Dena GOODMAN (dir.)
New York and London: Routledge, 2003
Marie-Antoinette: Writings on the Body of a Queen brings together a body of critical and feminist essays that redefine the historical understanding of Marie-Antoinette and the monarchy and revolution in which she figured prominently. It is also meant to serve as an introduction to feminist and gender analysis for the many students who are fascinated by Marie-Antoinette, and as an alternative and corrective to the popular biographies that continue to attract readers among the general public. Thus, for historians and teachers of French history, this book will bring feminist scholarship and significant new interpretations of Marie-Antoinette into their understanding and teaching of the Old Regime and French Revolution. For teachers and students of women’s history and gender and sexuality studies, this book presents an attractive and compelling topic for exploring interdisciplinary feminist and gender analysis.
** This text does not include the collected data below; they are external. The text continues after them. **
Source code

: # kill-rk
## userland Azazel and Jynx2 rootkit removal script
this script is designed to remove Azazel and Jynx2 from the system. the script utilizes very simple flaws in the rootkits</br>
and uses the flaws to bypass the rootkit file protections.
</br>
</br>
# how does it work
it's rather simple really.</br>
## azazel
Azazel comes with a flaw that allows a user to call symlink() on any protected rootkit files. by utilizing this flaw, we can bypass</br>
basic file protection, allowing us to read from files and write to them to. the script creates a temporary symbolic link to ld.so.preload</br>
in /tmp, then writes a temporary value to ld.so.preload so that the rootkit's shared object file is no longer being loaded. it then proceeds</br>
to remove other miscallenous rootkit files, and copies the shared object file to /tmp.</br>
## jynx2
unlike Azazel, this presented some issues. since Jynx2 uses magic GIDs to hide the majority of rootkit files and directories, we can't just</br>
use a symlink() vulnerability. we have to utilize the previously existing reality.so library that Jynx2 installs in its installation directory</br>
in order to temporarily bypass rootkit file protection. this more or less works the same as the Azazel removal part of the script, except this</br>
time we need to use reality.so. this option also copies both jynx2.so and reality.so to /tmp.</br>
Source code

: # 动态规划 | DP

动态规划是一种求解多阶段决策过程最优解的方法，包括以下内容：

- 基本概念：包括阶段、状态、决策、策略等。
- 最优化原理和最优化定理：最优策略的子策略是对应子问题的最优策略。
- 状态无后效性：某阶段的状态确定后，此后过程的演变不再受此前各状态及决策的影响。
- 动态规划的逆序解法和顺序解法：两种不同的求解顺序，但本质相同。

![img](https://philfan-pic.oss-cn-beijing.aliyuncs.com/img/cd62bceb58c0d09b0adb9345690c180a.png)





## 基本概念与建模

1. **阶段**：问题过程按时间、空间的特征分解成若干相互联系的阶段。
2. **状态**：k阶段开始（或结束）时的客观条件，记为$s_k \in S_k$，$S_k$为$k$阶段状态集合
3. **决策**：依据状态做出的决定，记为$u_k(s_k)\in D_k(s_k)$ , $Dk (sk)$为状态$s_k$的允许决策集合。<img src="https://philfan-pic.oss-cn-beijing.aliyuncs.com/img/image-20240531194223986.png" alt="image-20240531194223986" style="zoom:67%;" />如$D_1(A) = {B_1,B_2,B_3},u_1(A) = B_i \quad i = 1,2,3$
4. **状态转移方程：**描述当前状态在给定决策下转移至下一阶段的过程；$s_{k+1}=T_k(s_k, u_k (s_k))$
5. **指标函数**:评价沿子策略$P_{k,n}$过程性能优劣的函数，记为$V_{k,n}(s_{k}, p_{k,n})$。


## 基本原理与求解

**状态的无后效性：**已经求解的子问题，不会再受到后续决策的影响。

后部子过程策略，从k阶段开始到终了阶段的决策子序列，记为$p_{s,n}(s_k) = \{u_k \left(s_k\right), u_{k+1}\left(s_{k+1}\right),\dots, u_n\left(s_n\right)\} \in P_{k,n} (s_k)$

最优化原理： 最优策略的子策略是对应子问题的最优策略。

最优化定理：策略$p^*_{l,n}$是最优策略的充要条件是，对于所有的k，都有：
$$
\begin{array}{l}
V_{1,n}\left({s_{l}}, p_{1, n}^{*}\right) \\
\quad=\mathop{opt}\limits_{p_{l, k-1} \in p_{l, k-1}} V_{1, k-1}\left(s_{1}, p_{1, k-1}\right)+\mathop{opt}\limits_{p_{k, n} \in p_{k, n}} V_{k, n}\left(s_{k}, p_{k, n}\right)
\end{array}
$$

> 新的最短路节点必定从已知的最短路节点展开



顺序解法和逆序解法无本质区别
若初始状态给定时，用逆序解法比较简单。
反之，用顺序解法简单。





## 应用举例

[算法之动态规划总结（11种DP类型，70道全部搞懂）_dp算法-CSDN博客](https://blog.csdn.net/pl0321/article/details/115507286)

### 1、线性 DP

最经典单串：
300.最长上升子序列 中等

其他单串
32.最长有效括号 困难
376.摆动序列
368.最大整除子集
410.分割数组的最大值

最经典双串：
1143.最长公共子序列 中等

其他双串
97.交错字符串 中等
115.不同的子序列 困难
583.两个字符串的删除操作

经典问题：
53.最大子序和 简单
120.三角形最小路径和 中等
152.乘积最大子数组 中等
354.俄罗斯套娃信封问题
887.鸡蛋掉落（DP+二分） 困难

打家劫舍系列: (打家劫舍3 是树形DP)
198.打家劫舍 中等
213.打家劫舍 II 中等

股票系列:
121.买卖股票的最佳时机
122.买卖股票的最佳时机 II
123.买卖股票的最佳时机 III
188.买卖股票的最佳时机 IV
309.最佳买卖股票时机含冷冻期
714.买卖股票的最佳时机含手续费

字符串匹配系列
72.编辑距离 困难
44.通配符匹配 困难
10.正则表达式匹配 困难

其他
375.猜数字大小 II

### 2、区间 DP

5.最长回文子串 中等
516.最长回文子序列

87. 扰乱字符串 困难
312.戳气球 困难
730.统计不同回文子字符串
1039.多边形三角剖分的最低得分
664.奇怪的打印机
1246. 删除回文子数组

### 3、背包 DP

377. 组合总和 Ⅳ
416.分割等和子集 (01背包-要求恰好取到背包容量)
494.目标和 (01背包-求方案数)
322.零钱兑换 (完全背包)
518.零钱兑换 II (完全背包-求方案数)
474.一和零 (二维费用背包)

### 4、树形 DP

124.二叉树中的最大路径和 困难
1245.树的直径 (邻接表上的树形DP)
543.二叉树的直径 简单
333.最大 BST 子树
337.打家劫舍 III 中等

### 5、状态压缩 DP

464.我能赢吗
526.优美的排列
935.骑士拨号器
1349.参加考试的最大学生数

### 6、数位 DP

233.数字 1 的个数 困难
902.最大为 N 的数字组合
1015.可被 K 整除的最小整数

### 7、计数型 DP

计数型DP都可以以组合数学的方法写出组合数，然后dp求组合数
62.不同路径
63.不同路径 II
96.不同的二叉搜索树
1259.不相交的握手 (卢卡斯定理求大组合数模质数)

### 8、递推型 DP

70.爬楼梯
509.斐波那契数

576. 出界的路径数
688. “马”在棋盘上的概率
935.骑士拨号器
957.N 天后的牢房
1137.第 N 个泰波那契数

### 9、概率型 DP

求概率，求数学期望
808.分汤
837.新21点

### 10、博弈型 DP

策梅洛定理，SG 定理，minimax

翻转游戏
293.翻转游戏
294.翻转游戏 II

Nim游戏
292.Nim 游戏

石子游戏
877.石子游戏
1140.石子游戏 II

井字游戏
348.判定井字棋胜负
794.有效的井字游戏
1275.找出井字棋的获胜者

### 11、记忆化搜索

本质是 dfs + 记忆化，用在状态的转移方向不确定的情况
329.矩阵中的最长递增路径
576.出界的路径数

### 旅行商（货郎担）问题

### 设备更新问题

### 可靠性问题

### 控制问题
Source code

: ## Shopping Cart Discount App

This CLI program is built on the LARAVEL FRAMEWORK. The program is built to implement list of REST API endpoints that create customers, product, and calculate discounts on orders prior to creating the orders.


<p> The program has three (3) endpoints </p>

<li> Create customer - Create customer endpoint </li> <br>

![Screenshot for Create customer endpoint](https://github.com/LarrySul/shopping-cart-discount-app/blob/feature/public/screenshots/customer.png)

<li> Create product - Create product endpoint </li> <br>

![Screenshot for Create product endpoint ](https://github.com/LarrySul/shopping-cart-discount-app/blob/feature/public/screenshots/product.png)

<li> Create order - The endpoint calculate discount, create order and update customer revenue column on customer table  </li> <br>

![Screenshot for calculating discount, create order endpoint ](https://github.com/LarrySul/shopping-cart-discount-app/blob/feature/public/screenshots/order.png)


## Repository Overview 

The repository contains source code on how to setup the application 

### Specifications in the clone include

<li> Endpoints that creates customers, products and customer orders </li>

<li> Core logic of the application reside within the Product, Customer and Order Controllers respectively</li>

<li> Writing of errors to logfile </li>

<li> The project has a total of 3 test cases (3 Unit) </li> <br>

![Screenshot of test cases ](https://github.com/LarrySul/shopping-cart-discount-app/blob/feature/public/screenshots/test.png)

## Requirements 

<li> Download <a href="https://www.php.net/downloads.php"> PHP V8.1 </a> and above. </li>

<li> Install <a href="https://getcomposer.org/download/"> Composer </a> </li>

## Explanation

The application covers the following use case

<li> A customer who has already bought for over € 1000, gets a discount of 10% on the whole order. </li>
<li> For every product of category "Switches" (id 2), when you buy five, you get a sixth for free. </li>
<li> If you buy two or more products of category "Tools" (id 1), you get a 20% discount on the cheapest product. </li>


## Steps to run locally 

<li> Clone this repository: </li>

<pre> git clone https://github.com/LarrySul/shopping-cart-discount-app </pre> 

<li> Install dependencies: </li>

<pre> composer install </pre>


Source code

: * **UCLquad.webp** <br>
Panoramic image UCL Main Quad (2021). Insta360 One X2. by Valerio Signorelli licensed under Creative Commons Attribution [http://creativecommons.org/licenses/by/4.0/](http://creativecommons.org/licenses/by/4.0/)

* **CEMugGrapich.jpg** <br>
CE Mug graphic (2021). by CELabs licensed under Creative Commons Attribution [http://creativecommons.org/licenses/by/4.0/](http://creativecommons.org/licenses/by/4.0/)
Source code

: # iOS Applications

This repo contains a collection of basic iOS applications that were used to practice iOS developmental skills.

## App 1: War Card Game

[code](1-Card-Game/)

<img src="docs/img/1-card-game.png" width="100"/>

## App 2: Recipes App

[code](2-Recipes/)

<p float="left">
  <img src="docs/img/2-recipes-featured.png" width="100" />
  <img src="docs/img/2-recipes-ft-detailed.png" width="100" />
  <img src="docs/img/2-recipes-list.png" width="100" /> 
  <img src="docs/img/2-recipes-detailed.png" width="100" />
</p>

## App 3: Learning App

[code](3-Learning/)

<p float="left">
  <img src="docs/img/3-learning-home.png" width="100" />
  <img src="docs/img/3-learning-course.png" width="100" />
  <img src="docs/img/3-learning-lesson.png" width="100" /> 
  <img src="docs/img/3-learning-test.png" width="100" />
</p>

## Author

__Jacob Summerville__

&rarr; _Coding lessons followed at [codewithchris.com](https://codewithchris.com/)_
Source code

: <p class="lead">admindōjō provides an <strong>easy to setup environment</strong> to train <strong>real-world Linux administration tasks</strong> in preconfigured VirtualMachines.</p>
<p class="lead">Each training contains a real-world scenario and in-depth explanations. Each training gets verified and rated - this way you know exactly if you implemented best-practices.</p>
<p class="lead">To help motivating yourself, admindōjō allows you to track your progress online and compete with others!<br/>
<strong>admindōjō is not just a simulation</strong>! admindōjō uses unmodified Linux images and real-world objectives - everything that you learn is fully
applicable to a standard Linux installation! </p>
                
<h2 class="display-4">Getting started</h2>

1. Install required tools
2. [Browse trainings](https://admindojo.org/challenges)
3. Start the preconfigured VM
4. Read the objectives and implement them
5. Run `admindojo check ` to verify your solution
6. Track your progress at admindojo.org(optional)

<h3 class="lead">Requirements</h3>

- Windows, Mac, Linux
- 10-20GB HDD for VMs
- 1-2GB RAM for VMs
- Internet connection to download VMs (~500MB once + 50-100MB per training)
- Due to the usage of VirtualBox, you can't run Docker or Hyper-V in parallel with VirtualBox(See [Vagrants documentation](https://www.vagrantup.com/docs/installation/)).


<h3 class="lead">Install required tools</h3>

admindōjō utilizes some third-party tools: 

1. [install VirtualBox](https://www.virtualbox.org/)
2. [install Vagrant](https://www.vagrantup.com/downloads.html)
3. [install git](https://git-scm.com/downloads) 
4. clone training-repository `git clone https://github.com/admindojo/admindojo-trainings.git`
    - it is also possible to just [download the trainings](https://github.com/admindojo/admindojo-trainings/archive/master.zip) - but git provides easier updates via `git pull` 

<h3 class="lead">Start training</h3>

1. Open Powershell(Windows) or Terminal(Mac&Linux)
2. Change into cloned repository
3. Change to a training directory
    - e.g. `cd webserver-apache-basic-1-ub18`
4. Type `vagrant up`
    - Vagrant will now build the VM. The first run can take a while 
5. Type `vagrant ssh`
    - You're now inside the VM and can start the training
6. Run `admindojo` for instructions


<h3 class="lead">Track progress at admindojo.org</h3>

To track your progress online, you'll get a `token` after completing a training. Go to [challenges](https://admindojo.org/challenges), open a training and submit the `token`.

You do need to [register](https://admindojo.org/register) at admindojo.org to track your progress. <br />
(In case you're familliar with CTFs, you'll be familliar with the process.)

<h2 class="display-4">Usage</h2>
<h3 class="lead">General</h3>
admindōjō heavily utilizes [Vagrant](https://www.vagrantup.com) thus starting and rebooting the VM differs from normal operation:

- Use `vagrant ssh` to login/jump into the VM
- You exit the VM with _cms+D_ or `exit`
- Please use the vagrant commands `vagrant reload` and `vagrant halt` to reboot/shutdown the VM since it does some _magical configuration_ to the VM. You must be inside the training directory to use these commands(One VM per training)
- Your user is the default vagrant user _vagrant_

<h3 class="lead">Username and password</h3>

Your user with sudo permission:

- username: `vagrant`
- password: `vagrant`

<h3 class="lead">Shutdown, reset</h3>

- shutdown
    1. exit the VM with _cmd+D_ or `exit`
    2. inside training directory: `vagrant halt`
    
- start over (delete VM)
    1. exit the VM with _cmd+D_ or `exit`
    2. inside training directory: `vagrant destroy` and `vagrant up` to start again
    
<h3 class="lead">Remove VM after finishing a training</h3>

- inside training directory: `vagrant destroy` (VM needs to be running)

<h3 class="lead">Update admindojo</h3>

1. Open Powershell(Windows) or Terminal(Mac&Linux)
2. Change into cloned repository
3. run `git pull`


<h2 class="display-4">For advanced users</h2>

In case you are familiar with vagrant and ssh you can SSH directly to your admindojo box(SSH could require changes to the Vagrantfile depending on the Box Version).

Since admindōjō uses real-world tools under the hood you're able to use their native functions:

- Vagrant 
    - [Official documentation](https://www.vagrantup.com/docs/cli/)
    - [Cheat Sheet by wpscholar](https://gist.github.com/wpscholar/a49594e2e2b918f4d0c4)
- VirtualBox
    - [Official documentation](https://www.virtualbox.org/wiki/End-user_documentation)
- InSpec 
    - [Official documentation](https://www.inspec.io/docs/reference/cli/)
For the general public, this is a book that breaks the mold of the traditional biography with a much richer and more complicated picture of Marie-Antoinette, in her times and ours. Recurring themes include: why the queen was the subject of increasingly vicious pornographic attacks, accusing her of sexual profligacy with both men and women; the importance of her gender and nationality in constructions of her identity as treasonous "other;" the role of developing gender norms and gender and anxieties in popular, public, and political representations of her; the continuing uses of Marie-Antoinette in popular and political culture up to the present day. The many illustrations, ranging from royal portraits to pornographic engravings and twentieth-century magazine covers, both enrich the analysis and serve as an additional essay that will allow readers to explore on their own the questions raised in the text about representation, gender, sexuality, and power.
Notamment :
– Dena GOODMAN, "Not Another Biography of Marie Antoinette!";
– Larry WOLFF, "Hapsburg Letters: The Disciplinary Dynamics of Epistolary Narrative in the Correspondence of Maria Theresa and Marie-Antoinette";
– Mary D. SHERIFF, "The Portrait of the Queen";
– Sarah MAZA, "The Diamond Necklace Affair Revisited (1785-1786): The Case of the Missing Queen;
– Chantal THOMAS, "The Heroine of the Crime: Marie-Antoinette in Pamphlets";
– Lynn HUNT, "The Many Bodies of Marie-Antoinette: Political Pornography and the Problem of the Feminine in the French Revolution";
– Elizabeth COLWILL, "Pass as a Woman, Act Like a Man: Marie-Antoinette as Tribade in the Pornography of the French Revolution";
– Thomas E. KAISER, "Ambiguous Identities: Marie-Antoinette and the House of Lorraine from the Affair of the Minuet to Lambesc’s Charge " ;
– Terry CASTLE, "Marie-Antoinette Obsession";
– Laura MASON, ""We’re Just Little People, Louis": Marie-Antoinette on Film";
– Pierre SAINT-AMAND, "Terrorizing Marie-Antoinette",
– Susan S. LANSER "Eating Cake: The (Ab)uses of Marie-Antoinette".